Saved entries
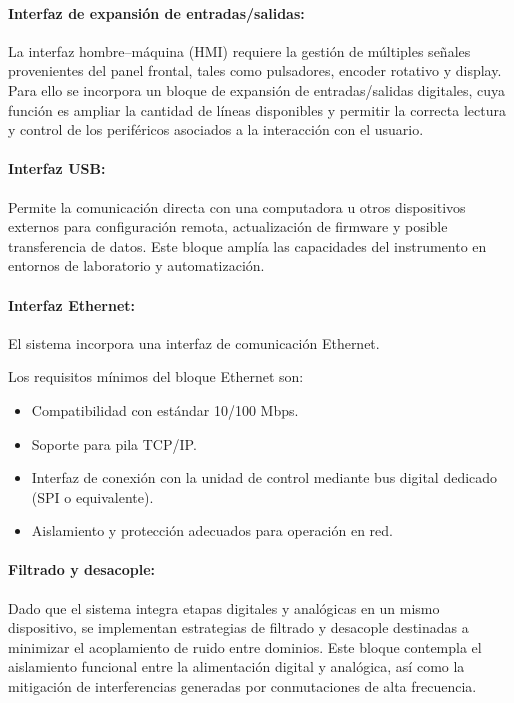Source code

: \paragraph{Interfaz de expansión de entradas/salidas:}
La interfaz hombre–máquina (HMI) requiere la gestión de múltiples señales provenientes del panel frontal, tales como pulsadores, encoder rotativo y display. Para ello se incorpora un bloque de expansión de entradas/salidas digitales, cuya función es ampliar la cantidad de líneas disponibles y permitir la correcta lectura y control de los periféricos asociados a la interacción con el usuario.

\paragraph{Interfaz USB:}
Permite la comunicación directa con una computadora u otros dispositivos externos para configuración remota, actualización de firmware y posible transferencia de datos. Este bloque amplía las capacidades del instrumento en entornos de laboratorio y automatización.

\paragraph{Interfaz Ethernet:}
El sistema incorpora una interfaz de comunicación Ethernet.

Los requisitos mínimos del bloque Ethernet son:

\begin{itemize}[label=\textbullet]
	\item Compatibilidad con estándar 10/100 Mbps.
	\item Soporte para pila TCP/IP.
	\item Interfaz de conexión con la unidad de control mediante bus digital dedicado (SPI o equivalente).
	\item Aislamiento y protección adecuados para operación en red.
\end{itemize}

\paragraph{Filtrado y desacople:}
Dado que el sistema integra etapas digitales y analógicas en un mismo dispositivo, se implementan estrategias de filtrado y desacople destinadas a minimizar el acoplamiento de ruido entre dominios. Este bloque contempla el aislamiento funcional entre la alimentación digital y analógica, así como la mitigación de interferencias generadas por conmutaciones de alta frecuencia.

■ About this exercise ■
Collect each line above holding the string "Ethernet".

■ Result ■
\paragraph{Interfaz Ethernet:}
El sistema incorpora una interfaz de comunicación Ethernet.
Los requisitos mínimos del bloque Ethernet son:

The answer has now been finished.